Task description :: Output the entries that follow character for character. Leave every image out.

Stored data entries
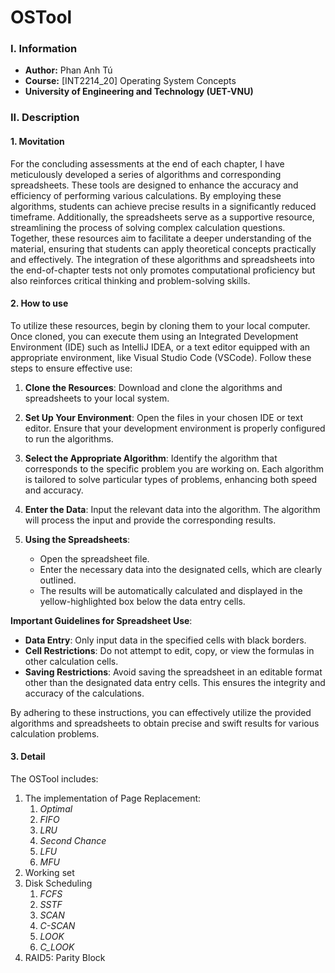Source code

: # OSTool
### I. Information
- **Author:** Phan Anh Tú
- **Course:** [INT2214_20] Operating System Concepts
- **University of Engineering and Technology (UET-VNU)**

### II. Description
#### 1. Movitation
For the concluding assessments at the end of each chapter, I have meticulously developed a series of algorithms and corresponding spreadsheets. These tools are designed to enhance the accuracy and efficiency of performing various calculations. By employing these algorithms, students can achieve precise results in a significantly reduced timeframe. Additionally, the spreadsheets serve as a supportive resource, streamlining the process of solving complex calculation questions. Together, these resources aim to facilitate a deeper understanding of the material, ensuring that students can apply theoretical concepts practically and effectively. The integration of these algorithms and spreadsheets into the end-of-chapter tests not only promotes computational proficiency but also reinforces critical thinking and problem-solving skills.
#### 2. How to use
To utilize these resources, begin by cloning them to your local computer. Once cloned, you can execute them using an Integrated Development Environment (IDE) such as IntelliJ IDEA, or a text editor equipped with an appropriate environment, like Visual Studio Code (VSCode). Follow these steps to ensure effective use:

1. **Clone the Resources**: Download and clone the algorithms and spreadsheets to your local system.

2. **Set Up Your Environment**: Open the files in your chosen IDE or text editor. Ensure that your development environment is properly configured to run the algorithms.

3. **Select the Appropriate Algorithm**: Identify the algorithm that corresponds to the specific problem you are working on. Each algorithm is tailored to solve particular types of problems, enhancing both speed and accuracy.

4. **Enter the Data**: Input the relevant data into the algorithm. The algorithm will process the input and provide the corresponding results.

5. **Using the Spreadsheets**:
   - Open the spreadsheet file.
   - Enter the necessary data into the designated cells, which are clearly outlined.
   - The results will be automatically calculated and displayed in the yellow-highlighted box below the data entry cells.

**Important Guidelines for Spreadsheet Use**:

- **Data Entry**: Only input data in the specified cells with black borders.
- **Cell Restrictions**: Do not attempt to edit, copy, or view the formulas in other calculation cells.
- **Saving Restrictions**: Avoid saving the spreadsheet in an editable format other than the designated data entry cells. This ensures the integrity and accuracy of the calculations.

By adhering to these instructions, you can effectively utilize the provided algorithms and spreadsheets to obtain precise and swift results for various calculation problems.
#### 3. Detail
The OSTool includes:
1. The implementation of Page Replacement: 
   1. _Optimal_
   2. _FIFO_
   3. _LRU_
   4. _Second Chance_
   5. _LFU_
   6. _MFU_
2. Working set
3. Disk Scheduling
   1. _FCFS_
   2. _SSTF_
   3. _SCAN_
   4. _C-SCAN_
   5. _LOOK_
   6. _C_LOOK_
4. RAID5: Parity Block
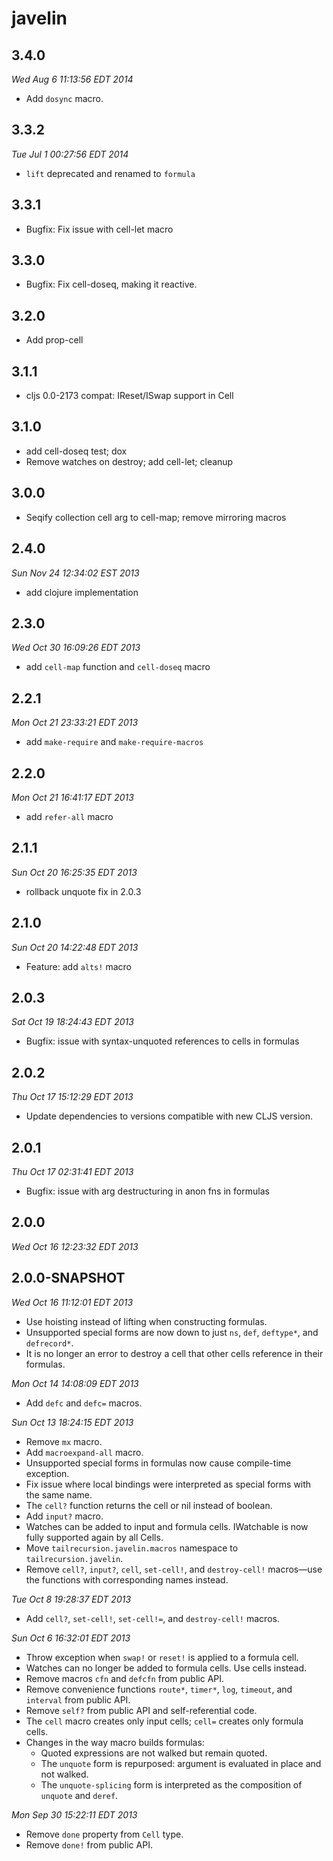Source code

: # javelin

## 3.4.0

*Wed Aug  6 11:13:56 EDT 2014*

* Add `dosync` macro.

## 3.3.2

*Tue Jul  1 00:27:56 EDT 2014*

* `lift` deprecated and renamed to `formula`

## 3.3.1

* Bugfix: Fix issue with cell-let macro

## 3.3.0

* Bugfix: Fix cell-doseq, making it reactive.

## 3.2.0

* Add prop-cell

## 3.1.1

* cljs 0.0-2173 compat: IReset/ISwap support in Cell

## 3.1.0

* add cell-doseq test; dox
* Remove watches on destroy; add cell-let; cleanup

## 3.0.0

* Seqify collection cell arg to cell-map; remove mirroring macros

## 2.4.0

*Sun Nov 24 12:34:02 EST 2013*

* add clojure implementation

## 2.3.0

*Wed Oct 30 16:09:26 EDT 2013*

* add `cell-map` function and `cell-doseq` macro

## 2.2.1

*Mon Oct 21 23:33:21 EDT 2013*

* add `make-require` and `make-require-macros`

## 2.2.0

*Mon Oct 21 16:41:17 EDT 2013*

* add `refer-all` macro

## 2.1.1

*Sun Oct 20 16:25:35 EDT 2013*

* rollback unquote fix in 2.0.3

## 2.1.0

*Sun Oct 20 14:22:48 EDT 2013*

* Feature: add `alts!` macro

## 2.0.3

*Sat Oct 19 18:24:43 EDT 2013*

* Bugfix: issue with syntax-unquoted references to cells in formulas

## 2.0.2

*Thu Oct 17 15:12:29 EDT 2013*

* Update dependencies to versions compatible with new CLJS version.

## 2.0.1

*Thu Oct 17 02:31:41 EDT 2013*

* Bugfix: issue with arg destructuring in anon fns in formulas

## 2.0.0

*Wed Oct 16 12:23:32 EDT 2013*

## 2.0.0-SNAPSHOT

*Wed Oct 16 11:12:01 EDT 2013*

* Use hoisting instead of lifting when constructing formulas.
* Unsupported special forms are now down to just `ns`, `def`, `deftype*`,
  and `defrecord*`.
* It is no longer an error to destroy a cell that other cells reference
  in their formulas.

*Mon Oct 14 14:08:09 EDT 2013*

* Add `defc` and `defc=` macros.

*Sun Oct 13 18:24:15 EDT 2013*

* Remove `mx` macro.
* Add `macroexpand-all` macro.
* Unsupported special forms in formulas now cause compile-time exception.
* Fix issue where local bindings were interpreted as special forms with the
  same name.
* The `cell?` function returns the cell or nil instead of boolean.
* Add `input?` macro.
* Watches can be added to input and formula cells. IWatchable is now fully
  supported again by all Cells.
* Move `tailrecursion.javelin.macros` namespace to `tailrecursion.javelin`.
* Remove `cell?`, `input?`, `cell`, `set-cell!`, and `destroy-cell!`
  macros&mdash;use the functions with corresponding names instead.

*Tue Oct  8 19:28:37 EDT 2013*

* Add `cell?`, `set-cell!`, `set-cell!=`, and `destroy-cell!` macros.

*Sun Oct  6 16:32:01 EDT 2013*

* Throw exception when `swap!` or `reset!` is applied to a formula cell.
* Watches can no longer be added to formula cells. Use cells instead.
* Remove macros `cfn` and `defcfn` from public API.
* Remove convenience functions `route*`, `timer*`, `log`, `timeout`, and
  `interval` from public API.
* Remove `self?` from public API and self-referential code.
* The `cell` macro creates only input cells; `cell=` creates only formula
  cells.
* Changes in the way macro builds formulas:
  * Quoted expressions are not walked but remain quoted.
  * The `unquote` form is repurposed: argument is evaluated in place and not
    walked.
  * The `unquote-splicing` form is interpreted as the composition of `unquote`
    and `deref`.

*Mon Sep 30 15:22:11 EDT 2013*

* Remove `done` property from `Cell` type.
* Remove `done!` from public API.
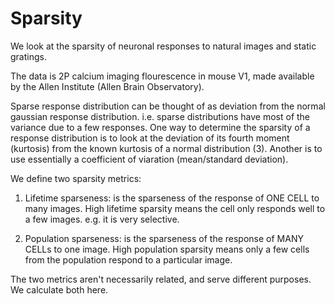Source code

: # Sparsity

We look at the sparsity of neuronal responses to natural images and static gratings.

The data is 2P calcium imaging flourescence in mouse V1, made available by the Allen Institute (Allen Brain Observatory).

Sparse response distribution can be thought of as deviation from the normal gaussian response distribution. i.e. sparse distributions have most of the variance due to a few responses. One way to determine the sparsity of a response distribution is to look at the deviation of its fourth moment (kurtosis) from the known kurtosis of a normal distribution (3). Another is to use essentially a coefficient of viaration (mean/standard deviation).

We define two sparsity  metrics:
1) Lifetime sparseness: is the sparseness of the response of ONE CELL to many images. High lifetime sparsity means the cell only responds well to a few images. e.g. it is very selective.

2) Population sparseness: is the sparseness of the response of MANY CELLs to one image. High population sparsity means only a few cells from the population respond to a particular image.

The two metrics aren't necessarily related, and serve different purposes. We calculate both here.
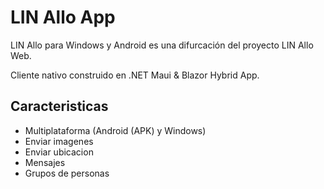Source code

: 
# LIN Allo App

LIN Allo para Windows y Android es una difurcación del proyecto LIN Allo Web.

Cliente nativo construido en .NET Maui & Blazor Hybrid App.


## Caracteristicas

- Multiplataforma (Android (APK) y Windows)
- Enviar imagenes
- Enviar ubicacion
- Mensajes
- Grupos de personas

Solution to this exercise ::
Source code

: # OSTool
### I. Information
- **Author:** Phan Anh Tú
- **Course:** [INT2214_20] Operating System Concepts
- **University of Engineering and Technology (UET-VNU)**

### II. Description
#### 1. Movitation
For the concluding assessments at the end of each chapter, I have meticulously developed a series of algorithms and corresponding spreadsheets. These tools are designed to enhance the accuracy and efficiency of performing various calculations. By employing these algorithms, students can achieve precise results in a significantly reduced timeframe. Additionally, the spreadsheets serve as a supportive resource, streamlining the process of solving complex calculation questions. Together, these resources aim to facilitate a deeper understanding of the material, ensuring that students can apply theoretical concepts practically and effectively. The integration of these algorithms and spreadsheets into the end-of-chapter tests not only promotes computational proficiency but also reinforces critical thinking and problem-solving skills.
#### 2. How to use
To utilize these resources, begin by cloning them to your local computer. Once cloned, you can execute them using an Integrated Development Environment (IDE) such as IntelliJ IDEA, or a text editor equipped with an appropriate environment, like Visual Studio Code (VSCode). Follow these steps to ensure effective use:

1. **Clone the Resources**: Download and clone the algorithms and spreadsheets to your local system.

2. **Set Up Your Environment**: Open the files in your chosen IDE or text editor. Ensure that your development environment is properly configured to run the algorithms.

3. **Select the Appropriate Algorithm**: Identify the algorithm that corresponds to the specific problem you are working on. Each algorithm is tailored to solve particular types of problems, enhancing both speed and accuracy.

4. **Enter the Data**: Input the relevant data into the algorithm. The algorithm will process the input and provide the corresponding results.

5. **Using the Spreadsheets**:
   - Open the spreadsheet file.
   - Enter the necessary data into the designated cells, which are clearly outlined.
   - The results will be automatically calculated and displayed in the yellow-highlighted box below the data entry cells.

**Important Guidelines for Spreadsheet Use**:

- **Data Entry**: Only input data in the specified cells with black borders.
- **Cell Restrictions**: Do not attempt to edit, copy, or view the formulas in other calculation cells.
- **Saving Restrictions**: Avoid saving the spreadsheet in an editable format other than the designated data entry cells. This ensures the integrity and accuracy of the calculations.

By adhering to these instructions, you can effectively utilize the provided algorithms and spreadsheets to obtain precise and swift results for various calculation problems.
#### 3. Detail
The OSTool includes:
1. The implementation of Page Replacement: 
   1. _Optimal_
   2. _FIFO_
   3. _LRU_
   4. _Second Chance_
   5. _LFU_
   6. _MFU_
2. Working set
3. Disk Scheduling
   1. _FCFS_
   2. _SSTF_
   3. _SCAN_
   4. _C-SCAN_
   5. _LOOK_
   6. _C_LOOK_
4. RAID5: Parity Block
Source code

: # javelin

## 3.4.0

*Wed Aug  6 11:13:56 EDT 2014*

* Add `dosync` macro.

## 3.3.2

*Tue Jul  1 00:27:56 EDT 2014*

* `lift` deprecated and renamed to `formula`

## 3.3.1

* Bugfix: Fix issue with cell-let macro

## 3.3.0

* Bugfix: Fix cell-doseq, making it reactive.

## 3.2.0

* Add prop-cell

## 3.1.1

* cljs 0.0-2173 compat: IReset/ISwap support in Cell

## 3.1.0

* add cell-doseq test; dox
* Remove watches on destroy; add cell-let; cleanup

## 3.0.0

* Seqify collection cell arg to cell-map; remove mirroring macros

## 2.4.0

*Sun Nov 24 12:34:02 EST 2013*

* add clojure implementation

## 2.3.0

*Wed Oct 30 16:09:26 EDT 2013*

* add `cell-map` function and `cell-doseq` macro

## 2.2.1

*Mon Oct 21 23:33:21 EDT 2013*

* add `make-require` and `make-require-macros`

## 2.2.0

*Mon Oct 21 16:41:17 EDT 2013*

* add `refer-all` macro

## 2.1.1

*Sun Oct 20 16:25:35 EDT 2013*

* rollback unquote fix in 2.0.3

## 2.1.0

*Sun Oct 20 14:22:48 EDT 2013*

* Feature: add `alts!` macro

## 2.0.3

*Sat Oct 19 18:24:43 EDT 2013*

* Bugfix: issue with syntax-unquoted references to cells in formulas

## 2.0.2

*Thu Oct 17 15:12:29 EDT 2013*

* Update dependencies to versions compatible with new CLJS version.

## 2.0.1

*Thu Oct 17 02:31:41 EDT 2013*

* Bugfix: issue with arg destructuring in anon fns in formulas

## 2.0.0

*Wed Oct 16 12:23:32 EDT 2013*

## 2.0.0-SNAPSHOT

*Wed Oct 16 11:12:01 EDT 2013*

* Use hoisting instead of lifting when constructing formulas.
* Unsupported special forms are now down to just `ns`, `def`, `deftype*`,
  and `defrecord*`.
* It is no longer an error to destroy a cell that other cells reference
  in their formulas.

*Mon Oct 14 14:08:09 EDT 2013*

* Add `defc` and `defc=` macros.

*Sun Oct 13 18:24:15 EDT 2013*

* Remove `mx` macro.
* Add `macroexpand-all` macro.
* Unsupported special forms in formulas now cause compile-time exception.
* Fix issue where local bindings were interpreted as special forms with the
  same name.
* The `cell?` function returns the cell or nil instead of boolean.
* Add `input?` macro.
* Watches can be added to input and formula cells. IWatchable is now fully
  supported again by all Cells.
* Move `tailrecursion.javelin.macros` namespace to `tailrecursion.javelin`.
* Remove `cell?`, `input?`, `cell`, `set-cell!`, and `destroy-cell!`
  macros&mdash;use the functions with corresponding names instead.

*Tue Oct  8 19:28:37 EDT 2013*

* Add `cell?`, `set-cell!`, `set-cell!=`, and `destroy-cell!` macros.

*Sun Oct  6 16:32:01 EDT 2013*

* Throw exception when `swap!` or `reset!` is applied to a formula cell.
* Watches can no longer be added to formula cells. Use cells instead.
* Remove macros `cfn` and `defcfn` from public API.
* Remove convenience functions `route*`, `timer*`, `log`, `timeout`, and
  `interval` from public API.
* Remove `self?` from public API and self-referential code.
* The `cell` macro creates only input cells; `cell=` creates only formula
  cells.
* Changes in the way macro builds formulas:
  * Quoted expressions are not walked but remain quoted.
  * The `unquote` form is repurposed: argument is evaluated in place and not
    walked.
  * The `unquote-splicing` form is interpreted as the composition of `unquote`
    and `deref`.

*Mon Sep 30 15:22:11 EDT 2013*

* Remove `done` property from `Cell` type.
* Remove `done!` from public API.
Source code

: # Sparsity

We look at the sparsity of neuronal responses to natural images and static gratings.

The data is 2P calcium imaging flourescence in mouse V1, made available by the Allen Institute (Allen Brain Observatory).

Sparse response distribution can be thought of as deviation from the normal gaussian response distribution. i.e. sparse distributions have most of the variance due to a few responses. One way to determine the sparsity of a response distribution is to look at the deviation of its fourth moment (kurtosis) from the known kurtosis of a normal distribution (3). Another is to use essentially a coefficient of viaration (mean/standard deviation).

We define two sparsity  metrics:
1) Lifetime sparseness: is the sparseness of the response of ONE CELL to many images. High lifetime sparsity means the cell only responds well to a few images. e.g. it is very selective.

2) Population sparseness: is the sparseness of the response of MANY CELLs to one image. High population sparsity means only a few cells from the population respond to a particular image.

The two metrics aren't necessarily related, and serve different purposes. We calculate both here.
Source code

: 
# LIN Allo App

LIN Allo para Windows y Android es una difurcación del proyecto LIN Allo Web.

Cliente nativo construido en .NET Maui & Blazor Hybrid App.


## Caracteristicas

- Multiplataforma (Android (APK) y Windows)
- Enviar imagenes
- Enviar ubicacion
- Mensajes
- Grupos de personas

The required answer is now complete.